Even better than finding handwritten notes, though, is finding pieces of actual plants pressed in the pages. These fern fronds are scattered throughout my 1905 edition of Our Native Orchids by William Hamilton Gibson. There’s no inscription in the book, so there’s no clue as to who left them. I have a guilty wish that they had pressed orchids instead of ferns. But I still find it amazing to handle bits of any plants that some previous gardener appreciated well enough to preserve. Maybe I’ll press a few of my own favorite wildflowers in these books, as a gift to the next person who gives them a home after I’m gone.
12 thoughts on “Wildflowers of Memory”
Wonderful books…..such treasures. I didn’t even know such books existed and now I will be checking out some used book stores and making requests. :)
Thanks for sharing.
Barb-Harmony Art Mom
Welcome! Another place you might want to check out is ABE Books. It’s a super way to track down old books, though you don’t get the fun of handling the volumes first.

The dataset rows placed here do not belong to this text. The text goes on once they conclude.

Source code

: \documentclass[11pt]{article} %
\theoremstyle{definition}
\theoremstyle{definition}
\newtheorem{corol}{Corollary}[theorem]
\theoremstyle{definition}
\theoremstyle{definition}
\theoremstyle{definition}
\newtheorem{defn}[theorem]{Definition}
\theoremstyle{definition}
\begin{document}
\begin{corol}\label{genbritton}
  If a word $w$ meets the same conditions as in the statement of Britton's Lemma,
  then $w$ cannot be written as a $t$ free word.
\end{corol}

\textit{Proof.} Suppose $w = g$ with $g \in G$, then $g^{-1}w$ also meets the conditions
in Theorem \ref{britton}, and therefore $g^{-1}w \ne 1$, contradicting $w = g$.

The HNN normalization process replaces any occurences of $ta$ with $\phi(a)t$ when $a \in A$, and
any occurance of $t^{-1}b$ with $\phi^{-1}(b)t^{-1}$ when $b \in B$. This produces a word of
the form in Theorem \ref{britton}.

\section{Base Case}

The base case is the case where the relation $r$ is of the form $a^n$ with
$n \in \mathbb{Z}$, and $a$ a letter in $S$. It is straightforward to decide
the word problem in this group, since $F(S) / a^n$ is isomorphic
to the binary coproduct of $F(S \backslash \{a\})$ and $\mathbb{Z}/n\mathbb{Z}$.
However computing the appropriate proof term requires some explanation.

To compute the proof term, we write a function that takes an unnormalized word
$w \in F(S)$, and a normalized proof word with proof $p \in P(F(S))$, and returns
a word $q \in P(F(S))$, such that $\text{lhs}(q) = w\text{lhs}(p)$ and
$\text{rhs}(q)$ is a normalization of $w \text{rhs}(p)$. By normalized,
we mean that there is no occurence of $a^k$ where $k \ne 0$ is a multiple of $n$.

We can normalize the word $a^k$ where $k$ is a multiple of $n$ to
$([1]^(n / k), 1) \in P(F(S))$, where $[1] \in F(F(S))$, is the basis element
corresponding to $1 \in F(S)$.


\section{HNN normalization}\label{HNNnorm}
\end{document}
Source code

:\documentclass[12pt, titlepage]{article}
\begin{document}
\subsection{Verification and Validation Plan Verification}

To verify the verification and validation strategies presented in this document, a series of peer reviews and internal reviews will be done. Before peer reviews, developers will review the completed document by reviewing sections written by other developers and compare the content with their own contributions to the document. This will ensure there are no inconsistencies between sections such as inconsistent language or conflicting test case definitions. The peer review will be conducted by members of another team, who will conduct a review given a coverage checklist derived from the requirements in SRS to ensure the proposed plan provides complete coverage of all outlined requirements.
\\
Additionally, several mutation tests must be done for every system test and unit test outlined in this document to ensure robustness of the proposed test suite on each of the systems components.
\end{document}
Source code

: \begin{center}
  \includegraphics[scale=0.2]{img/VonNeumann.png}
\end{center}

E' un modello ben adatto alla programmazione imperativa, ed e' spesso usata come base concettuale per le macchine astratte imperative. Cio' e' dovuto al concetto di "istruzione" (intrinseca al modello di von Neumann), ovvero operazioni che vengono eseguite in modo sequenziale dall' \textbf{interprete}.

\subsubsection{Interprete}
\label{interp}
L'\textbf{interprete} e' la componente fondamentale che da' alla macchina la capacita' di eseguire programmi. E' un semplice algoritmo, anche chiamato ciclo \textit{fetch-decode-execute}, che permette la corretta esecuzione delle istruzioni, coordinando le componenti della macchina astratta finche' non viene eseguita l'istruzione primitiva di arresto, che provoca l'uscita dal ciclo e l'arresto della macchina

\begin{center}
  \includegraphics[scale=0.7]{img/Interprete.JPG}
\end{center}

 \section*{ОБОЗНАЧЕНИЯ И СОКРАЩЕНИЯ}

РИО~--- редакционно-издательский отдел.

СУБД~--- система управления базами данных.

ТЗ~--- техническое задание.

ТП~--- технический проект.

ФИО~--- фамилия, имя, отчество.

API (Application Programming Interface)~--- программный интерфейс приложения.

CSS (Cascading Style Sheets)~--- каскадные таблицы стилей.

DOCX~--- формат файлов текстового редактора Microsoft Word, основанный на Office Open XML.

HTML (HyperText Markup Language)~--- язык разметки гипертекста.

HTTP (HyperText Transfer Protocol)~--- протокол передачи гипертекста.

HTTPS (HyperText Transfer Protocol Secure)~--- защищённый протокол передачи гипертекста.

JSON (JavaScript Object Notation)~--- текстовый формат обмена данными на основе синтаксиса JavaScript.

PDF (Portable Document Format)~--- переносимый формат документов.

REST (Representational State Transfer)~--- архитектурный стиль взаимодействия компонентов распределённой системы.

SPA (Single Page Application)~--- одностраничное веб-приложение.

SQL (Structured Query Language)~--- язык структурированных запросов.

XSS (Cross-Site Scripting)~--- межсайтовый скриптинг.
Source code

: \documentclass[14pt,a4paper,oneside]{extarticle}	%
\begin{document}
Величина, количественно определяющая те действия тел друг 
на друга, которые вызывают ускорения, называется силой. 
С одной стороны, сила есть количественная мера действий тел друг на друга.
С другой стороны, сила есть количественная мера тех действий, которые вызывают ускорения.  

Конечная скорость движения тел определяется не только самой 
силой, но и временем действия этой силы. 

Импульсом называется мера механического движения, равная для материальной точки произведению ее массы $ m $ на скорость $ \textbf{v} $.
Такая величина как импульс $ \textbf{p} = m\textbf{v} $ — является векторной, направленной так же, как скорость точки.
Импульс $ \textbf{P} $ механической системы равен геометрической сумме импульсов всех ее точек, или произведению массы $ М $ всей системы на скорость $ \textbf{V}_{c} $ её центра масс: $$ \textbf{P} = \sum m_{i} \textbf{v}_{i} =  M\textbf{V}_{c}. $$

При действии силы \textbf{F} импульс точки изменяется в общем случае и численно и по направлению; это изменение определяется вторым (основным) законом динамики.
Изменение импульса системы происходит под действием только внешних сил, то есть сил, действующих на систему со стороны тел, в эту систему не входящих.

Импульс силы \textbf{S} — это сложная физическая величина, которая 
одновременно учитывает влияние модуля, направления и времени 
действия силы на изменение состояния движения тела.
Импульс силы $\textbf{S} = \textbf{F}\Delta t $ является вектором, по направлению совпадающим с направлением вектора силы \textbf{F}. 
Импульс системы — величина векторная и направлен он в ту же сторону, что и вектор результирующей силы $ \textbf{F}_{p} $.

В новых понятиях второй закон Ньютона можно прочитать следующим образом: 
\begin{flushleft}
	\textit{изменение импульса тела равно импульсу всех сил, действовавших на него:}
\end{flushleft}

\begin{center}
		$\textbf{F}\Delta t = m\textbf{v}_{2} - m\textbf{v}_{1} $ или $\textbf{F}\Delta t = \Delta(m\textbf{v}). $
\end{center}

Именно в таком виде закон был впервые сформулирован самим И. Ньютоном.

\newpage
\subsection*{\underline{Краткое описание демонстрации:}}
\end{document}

These are wonderful! I have the facsimile edition of Mathew’s book as published by Sterling in 2001, so my copy doesn’t have the history attached but I love it anyway. Abe Books is a good recommendation for your commenter above–my local used book guru tracked me down a non-gardening book I desperately wanted, and it cost far less than either of us had expected, too. And the service was quick!
Stumbling around as usual, I just found Hayefield…I’ll add it to my list of links, of course. I really like the clean design of it and the soothing colours. Am presently having major fits because I can’t put photos in the columns of bloomingwriter now that it’s three columns, and I’m not techy enough to figure out what to do to fix that.
Great to see you here, Jodi! How cool that you too own the Mathew’s book. Yes, ABE is fantastic; you can even hunt for signed copies. And thanks for the comments on the site design. I can’t take any credit for it, however; it’s one of the basic themes that comes with WordPress. Trust me, you’re more techy than I am.
I find the idea of holding one of these old books drawing me out to search for one. What treasures! And the neat thing is that wildflowers don’t really change, so the information should be still good. Thank you for such an interesting post!
Oh, absolutely, the info is still good. In fact, some of the names are so old that they’re actually *back* in favor!
Nan, if it weren’t for blotanical I would not have found this other blog. Sorry for not realizing it sooner. It will be added to my sidebar and visited frequently.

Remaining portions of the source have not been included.